Kegiatan upgrading HPU dilaksanakan pada Rabu, 15 Juli 2026 bertempat di Auditorium Prof. Harjono Danoesastro dengan kehadiran dua narasumber utama sekaligus koordinator gugus fakultas pertanian, Tantriani, S.P., M.Agr., Ph.D., serta wakil dekan bidang akademik dan kemahasiswaan, Dr. Dyah Weny Respatie, S.P., M.Si., yang turut berkesempatan hadir ketika kegiatan sedang berlangsung. Dalam kesempatan ini panitia juga diarahkan untuk membangun lingkungan kampus sehat dengan membentuk relasi sehat guna mencegah kekerasan seksual, menumbuhkan kepedulian terhadap mahasiswa disabilitas tampak maupun tidak tampak, serta menegakkan pola hidup sehat melalui kebijakan bebas asap rokok di lingkungan kampus.

“Panitia memegang posisi peran strategis sebagai provider yang akan melayani langsung 625 mahasiswa baru. Dinamika di lapangan nanti akan luar biasa karena harus mengoordinasikan mahasiswa baru yang berada dalam fase transisi dari sekolah ke lingkungan kuliah. Oleh karena itu, situasi ini riskan bagi kesehatan mental. Panitia harus bisa memastikan diri sendiri sehat secara jiwa dan raga terlebih dahulu sebelum mulai melayani orang lain.” ujar Weny dalam sambutannya.
Urgensi adanya pembekalan ini yakni peran strategis panitia sebagai wajah awal bagi mahasiswa baru. pengenalan lingkungan kampus yang sehat sengaja dibangun sejak masa orientasi agar mahasiswa baru sejak awal menyadari bahwa pentingnya peduli terhadap diri sendiri dan orang lain. Mahasiswa juga diberikan kesadaran bahwa mereka tidak berdiri sendiri ketika menghadapi masalah, tetapi mampu didukung oleh fasilitas kesehatan fisik dan mental yang siap membantu kapan saja. Melalui materi yang disampaikan oleh para pakar, panitia dibekali kemampuan regulasi emosi melalui teknik STOP, grounding 54321, dan cognitive reframing, serta strategi coping untuk mendeteksi tanda-tanda stres psikis yang kerap kali mewujud dalam gejala fisik, emosi, dan perilaku.

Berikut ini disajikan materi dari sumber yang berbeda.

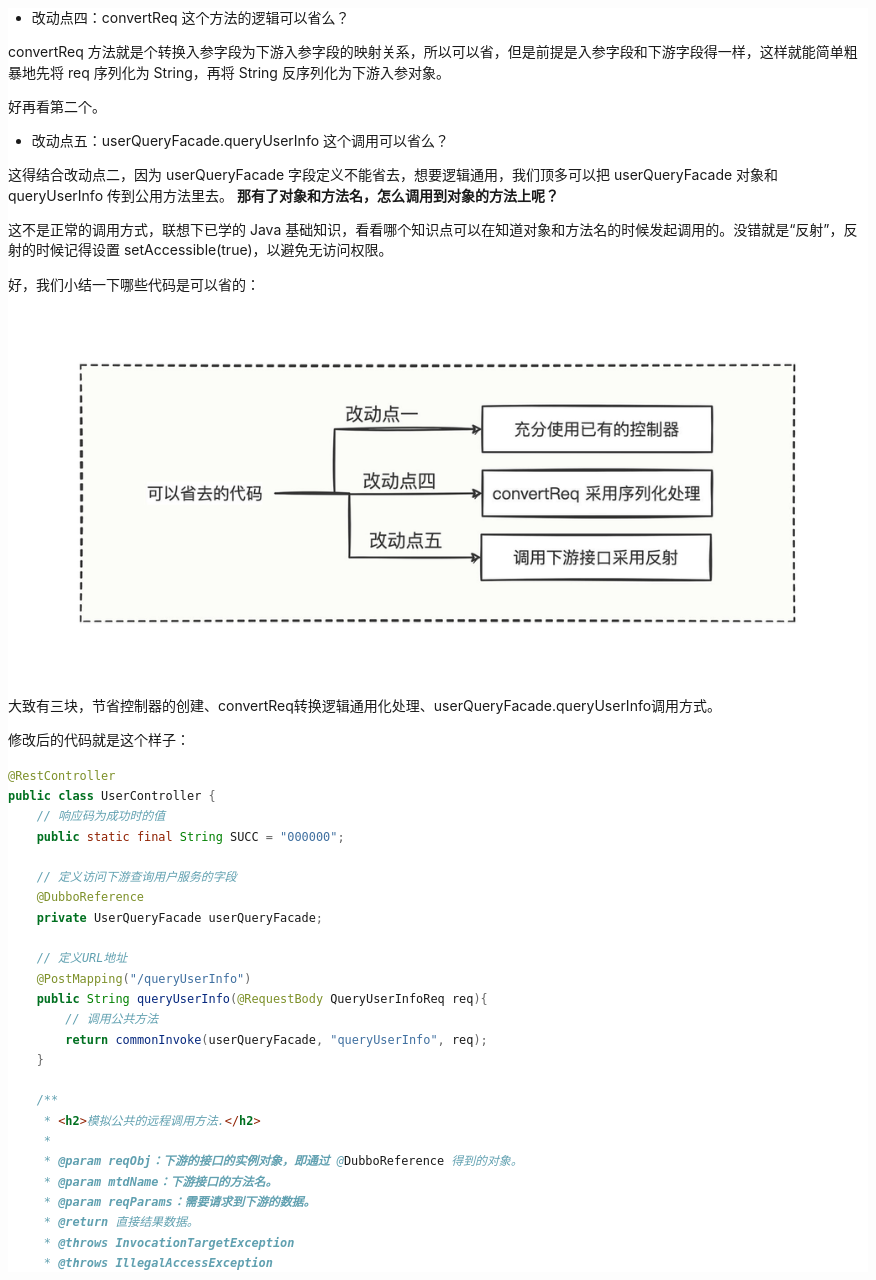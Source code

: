 - 改动点四：convertReq 这个方法的逻辑可以省么？

convertReq 方法就是个转换入参字段为下游入参字段的映射关系，所以可以省，但是前提是入参字段和下游字段得一样，这样就能简单粗暴地先将 req 序列化为 String，再将 String 反序列化为下游入参对象。

好再看第二个。

- 改动点五：userQueryFacade.queryUserInfo 这个调用可以省么？

这得结合改动点二，因为 userQueryFacade 字段定义不能省去，想要逻辑通用，我们顶多可以把 userQueryFacade 对象和 queryUserInfo 传到公用方法里去。 **那有了对象和方法名，怎么调用到对象的方法上呢？**

这不是正常的调用方式，联想下已学的 Java 基础知识，看看哪个知识点可以在知道对象和方法名的时候发起调用的。没错就是“反射”，反射的时候记得设置 setAccessible(true)，以避免无访问权限。

好，我们小结一下哪些代码是可以省的：

![图片](04%EF%BD%9C%E6%B3%9B%E5%8C%96%E8%B0%83%E7%94%A8%EF%BC%9A%E4%B8%89%E6%AD%A5%E6%95%99%E4%BD%A0%E6%90%AD%E5%BB%BA%E9%80%9A%E7%94%A8%E7%9A%84%E6%B3%9B%E5%8C%96%E8%B0%83%E7%94%A8%E6%A1%86%E6%9E%B6.resource/1c9bc13e9fdde8889254589a680ef3dc.jpg)

大致有三块，节省控制器的创建、convertReq转换逻辑通用化处理、userQueryFacade.queryUserInfo调用方式。

修改后的代码就是这个样子：

```java
@RestController
public class UserController {
    // 响应码为成功时的值
    public static final String SUCC = "000000";

    // 定义访问下游查询用户服务的字段
    @DubboReference
    private UserQueryFacade userQueryFacade;

    // 定义URL地址
    @PostMapping("/queryUserInfo")
    public String queryUserInfo(@RequestBody QueryUserInfoReq req){
        // 调用公共方法
        return commonInvoke(userQueryFacade, "queryUserInfo", req);
    }

    /**
     * <h2>模拟公共的远程调用方法.</h2>
     *
     * @param reqObj：下游的接口的实例对象，即通过 @DubboReference 得到的对象。
     * @param mtdName：下游接口的方法名。
     * @param reqParams：需要请求到下游的数据。
     * @return 直接结果数据。
     * @throws InvocationTargetException
     * @throws IllegalAccessException
```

“Sehat itu tidak hanya tentang mengelola emosi, tetapi juga bagaimana bersikap di setiap aktivitas. Kita harus peka karena seringkali masalah psikis tidak disadari, padahal tanda-tandanya sudah muncul melalui keluhan fisik seperti demam atau asam lambung. Kenali ciri psikis yang tidak sehat sejak dini, seperti kecemasan tiba-tiba, penurunan rasa percaya diri, serta emosi marah dan sedih yang tidak terkendali.” jelas Ratih.
Kegiatan pembekalan materi Health Promoting University ini menjadi wujud kesadaran dan komitmen Fakultas Pertanian UGM dalam mencapai tujuan global SDG 3: Kehidupan Sehat dan Sejahtera, SDG 4: Pendidikan Berkualitas, SDG 5: Kesetaraan Gender, SDG 8: Pekerjaan Layak dan Pertumbuhan Ekonomi, SDG 11: Kota dan Komunitas yang Berkelanjutan, SDG 15: Ekosistem Daratan, serta SDG 17: Kemitraan untuk Mencapai Tujuan.